• _PROBLEM REQUIREMENTS_:
Each record must be returned exactly, apart from the pictures, which stay out.

--------

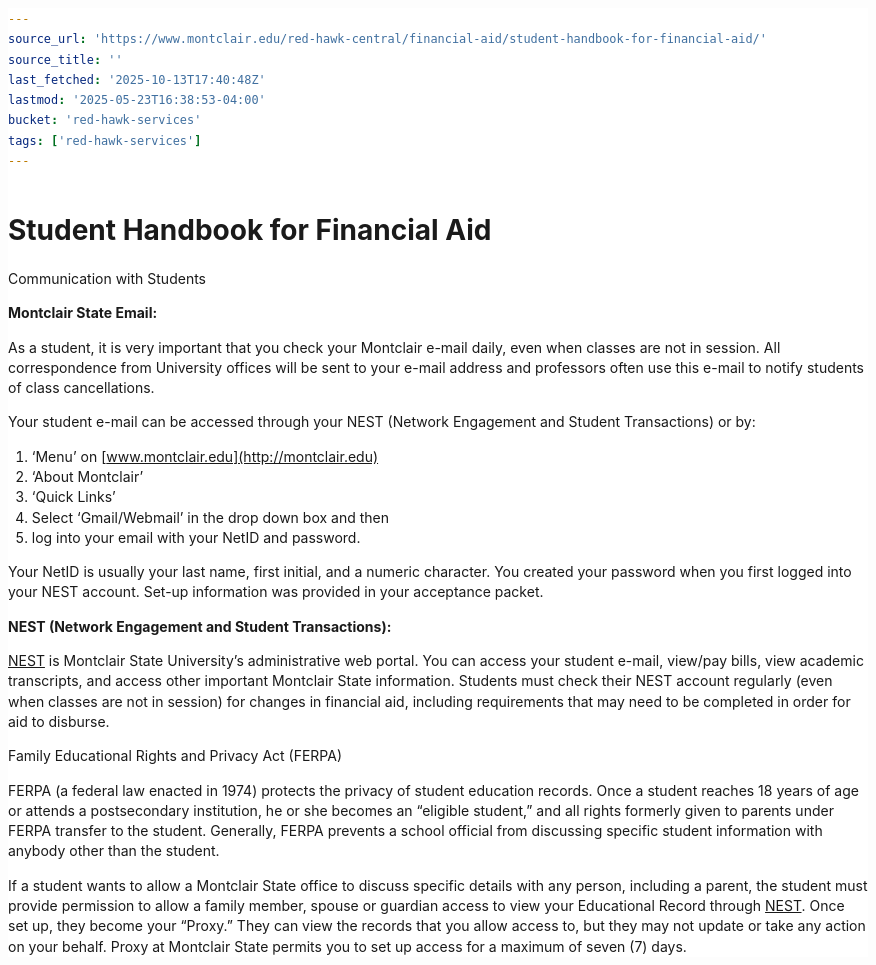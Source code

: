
 ```yaml
---
source_url: 'https://www.montclair.edu/red-hawk-central/financial-aid/student-handbook-for-financial-aid/'
source_title: ''
last_fetched: '2025-10-13T17:40:48Z'
lastmod: '2025-05-23T16:38:53-04:00'
bucket: 'red-hawk-services'
tags: ['red-hawk-services']
---
```


# Student Handbook for Financial Aid

Communication with Students

**Montclair State Email:**

As a student, it is very important that you check your Montclair e-mail daily, even when classes are not in session. All correspondence from University offices will be sent to your e-mail address and professors often use this e-mail to notify students of class cancellations.

Your student e-mail can be accessed through your NEST (Network Engagement and Student Transactions) or by:  
1) ‘Menu’ on [www.montclair.edu](http://montclair.edu)  
2) ‘About Montclair’  
3) ‘Quick Links’  
4) Select ‘Gmail/Webmail’ in the drop down box and then  
5) log into your email with your NetID and password.

Your NetID is usually your last name, first initial, and a numeric character. You created your password when you first logged into your NEST account. Set-up information was provided in your acceptance packet.

**NEST (Network Engagement and Student Transactions):**

[NEST](http://nest.montclair.edu) is Montclair State University’s administrative web portal. You can access your student e-mail, view/pay bills, view academic transcripts, and access other important Montclair State information. Students must check their NEST account regularly (even when classes are not in session) for changes in financial aid, including requirements that may need to be completed in order for aid to disburse.

Family Educational Rights and Privacy Act &lpar;FERPA&rpar;

FERPA (a federal law enacted in 1974) protects the privacy of student education records. Once a student reaches 18 years of age or attends a postsecondary institution, he or she becomes an “eligible student,” and all rights formerly given to parents under FERPA transfer to the student. Generally, FERPA prevents a school official from discussing specific student information with anybody other than the student.

If a student wants to allow a Montclair State office to discuss specific details with any person, including a parent, the student must provide permission to allow a family member, spouse or guardian access to view your Educational Record through [NEST](http://nest.montclair.edu). Once set up, they become your “Proxy.” They can view the records that you allow access to, but they may not update or take any action on your behalf. Proxy at Montclair State permits you to set up access for a maximum of seven (7) days.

--------

• _ANSWER BELOW_:
Source code

:
 ```yaml
---
source_url: 'https://www.montclair.edu/red-hawk-central/financial-aid/student-handbook-for-financial-aid/'
source_title: ''
last_fetched: '2025-10-13T17:40:48Z'
lastmod: '2025-05-23T16:38:53-04:00'
bucket: 'red-hawk-services'
tags: ['red-hawk-services']
---
```


# Student Handbook for Financial Aid

Communication with Students

**Montclair State Email:**

As a student, it is very important that you check your Montclair e-mail daily, even when classes are not in session. All correspondence from University offices will be sent to your e-mail address and professors often use this e-mail to notify students of class cancellations.

Your student e-mail can be accessed through your NEST (Network Engagement and Student Transactions) or by:  
1) ‘Menu’ on [www.montclair.edu](http://montclair.edu)  
2) ‘About Montclair’  
3) ‘Quick Links’  
4) Select ‘Gmail/Webmail’ in the drop down box and then  
5) log into your email with your NetID and password.

Your NetID is usually your last name, first initial, and a numeric character. You created your password when you first logged into your NEST account. Set-up information was provided in your acceptance packet.

**NEST (Network Engagement and Student Transactions):**

[NEST](http://nest.montclair.edu) is Montclair State University’s administrative web portal. You can access your student e-mail, view/pay bills, view academic transcripts, and access other important Montclair State information. Students must check their NEST account regularly (even when classes are not in session) for changes in financial aid, including requirements that may need to be completed in order for aid to disburse.

Family Educational Rights and Privacy Act &lpar;FERPA&rpar;

FERPA (a federal law enacted in 1974) protects the privacy of student education records. Once a student reaches 18 years of age or attends a postsecondary institution, he or she becomes an “eligible student,” and all rights formerly given to parents under FERPA transfer to the student. Generally, FERPA prevents a school official from discussing specific student information with anybody other than the student.

If a student wants to allow a Montclair State office to discuss specific details with any person, including a parent, the student must provide permission to allow a family member, spouse or guardian access to view your Educational Record through [NEST](http://nest.montclair.edu). Once set up, they become your “Proxy.” They can view the records that you allow access to, but they may not update or take any action on your behalf. Proxy at Montclair State permits you to set up access for a maximum of seven (7) days.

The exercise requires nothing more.